In 2016. eMarketer surveyed over 500 social media marketers asking them which social media produced the best ROI. Without a doubt, Facebook was a clear winner when it came to return on investment in push marketing. That being said, it is obvious why everyone and their mother wants to advertise on Facebook.
As the most used social media, Facebook is the perfect choice for anyone that wants to extend their reach and increase conversion. But things are not so simple, it is exceptionally easy to pump money into this strategy and not get much in return. So to increase your chances of success, this article will teach you what you need to know about running effective Facebook ads, here’s what we’ll cover in this piece:
- What are the most effective tactics for building efficient Facebook Ads
- What’s split A/B testing & how to do it
- How to make your ad look less like an ad
- Budget & Scaling by focusing on ROI
- PPE ads: what they are and how to use them
- Facebook Ads Objectives
- Shortened links
- Perfect Call to Actions
- The essence of Ad Structure
- All Facebook Ad formats, why, when, and how to use them
1. Tips & tactics
First, let’s dive right in into the good bits – the tactical tips and tricks that you can implement right away for the campaigns you’re already running.
a. A/B testing
What is split testing? It is a trial-and-error way of experimenting with various elements in your ads to find out which of them are performing better. While it has somewhat become a buzzword in online marketing, to its core, it’s still a very important aspect of achieving success.

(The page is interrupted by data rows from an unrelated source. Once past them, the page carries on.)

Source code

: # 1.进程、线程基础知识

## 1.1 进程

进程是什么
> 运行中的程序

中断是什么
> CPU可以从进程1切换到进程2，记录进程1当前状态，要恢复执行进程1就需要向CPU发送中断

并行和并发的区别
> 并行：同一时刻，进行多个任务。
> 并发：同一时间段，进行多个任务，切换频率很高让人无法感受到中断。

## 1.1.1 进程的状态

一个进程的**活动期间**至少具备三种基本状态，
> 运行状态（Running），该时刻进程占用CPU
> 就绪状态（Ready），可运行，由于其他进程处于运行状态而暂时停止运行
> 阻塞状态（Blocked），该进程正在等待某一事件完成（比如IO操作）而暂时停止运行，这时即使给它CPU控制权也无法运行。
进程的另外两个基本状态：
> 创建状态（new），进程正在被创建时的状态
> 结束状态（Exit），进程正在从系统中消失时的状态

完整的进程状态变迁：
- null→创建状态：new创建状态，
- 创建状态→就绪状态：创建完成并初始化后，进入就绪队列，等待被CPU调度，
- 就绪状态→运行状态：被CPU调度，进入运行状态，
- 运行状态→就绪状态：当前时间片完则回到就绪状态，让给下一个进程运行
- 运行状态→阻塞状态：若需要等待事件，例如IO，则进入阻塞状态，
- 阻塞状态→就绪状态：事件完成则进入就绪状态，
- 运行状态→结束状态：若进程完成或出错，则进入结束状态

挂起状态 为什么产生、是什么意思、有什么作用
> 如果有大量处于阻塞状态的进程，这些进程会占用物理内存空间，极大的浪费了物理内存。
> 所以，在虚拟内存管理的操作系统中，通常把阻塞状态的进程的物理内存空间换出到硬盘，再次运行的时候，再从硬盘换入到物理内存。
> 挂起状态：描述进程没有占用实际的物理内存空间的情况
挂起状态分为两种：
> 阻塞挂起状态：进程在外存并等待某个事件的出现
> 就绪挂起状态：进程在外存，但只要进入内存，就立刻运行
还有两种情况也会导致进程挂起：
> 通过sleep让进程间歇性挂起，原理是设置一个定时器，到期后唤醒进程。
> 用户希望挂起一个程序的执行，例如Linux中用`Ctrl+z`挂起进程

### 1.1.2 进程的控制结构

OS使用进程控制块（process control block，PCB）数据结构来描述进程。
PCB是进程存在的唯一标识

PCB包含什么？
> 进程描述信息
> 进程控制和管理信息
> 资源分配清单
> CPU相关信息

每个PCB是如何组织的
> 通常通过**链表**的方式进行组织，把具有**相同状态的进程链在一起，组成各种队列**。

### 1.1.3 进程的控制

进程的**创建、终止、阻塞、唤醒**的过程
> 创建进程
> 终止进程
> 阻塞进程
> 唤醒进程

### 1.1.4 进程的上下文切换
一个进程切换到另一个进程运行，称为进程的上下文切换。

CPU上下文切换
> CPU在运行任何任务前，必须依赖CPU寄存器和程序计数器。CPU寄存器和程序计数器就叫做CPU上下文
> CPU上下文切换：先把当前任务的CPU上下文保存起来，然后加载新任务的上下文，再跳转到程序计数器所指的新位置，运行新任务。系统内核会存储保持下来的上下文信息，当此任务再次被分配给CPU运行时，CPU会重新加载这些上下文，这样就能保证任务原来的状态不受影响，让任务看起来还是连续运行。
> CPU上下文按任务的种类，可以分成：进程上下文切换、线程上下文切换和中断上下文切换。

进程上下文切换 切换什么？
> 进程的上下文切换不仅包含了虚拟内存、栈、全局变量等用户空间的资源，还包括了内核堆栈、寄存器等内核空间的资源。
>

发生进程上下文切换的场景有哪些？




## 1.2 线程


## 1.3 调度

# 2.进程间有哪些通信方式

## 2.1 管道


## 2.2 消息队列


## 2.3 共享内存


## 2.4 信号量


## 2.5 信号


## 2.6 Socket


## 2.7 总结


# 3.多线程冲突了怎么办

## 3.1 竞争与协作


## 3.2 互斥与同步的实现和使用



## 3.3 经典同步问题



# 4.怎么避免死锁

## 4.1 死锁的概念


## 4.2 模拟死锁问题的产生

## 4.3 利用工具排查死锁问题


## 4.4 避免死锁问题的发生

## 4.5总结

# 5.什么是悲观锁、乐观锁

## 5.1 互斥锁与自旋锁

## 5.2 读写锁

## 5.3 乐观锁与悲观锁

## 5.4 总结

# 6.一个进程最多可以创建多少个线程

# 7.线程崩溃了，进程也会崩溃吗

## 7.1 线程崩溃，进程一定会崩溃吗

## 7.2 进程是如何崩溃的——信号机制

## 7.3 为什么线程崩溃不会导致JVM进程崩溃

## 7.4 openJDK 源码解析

Here you can see how I recently split test the headline and description of an ad.
Why split test?
Surprisingly, even absolute pros admit that despite their years and years of experience in the industry, they are still sometimes completely taken aback by the results of their split tests. And I’ve seen this happen over and over again with assumptions for both website layouts and ad performance.
Why does this happen?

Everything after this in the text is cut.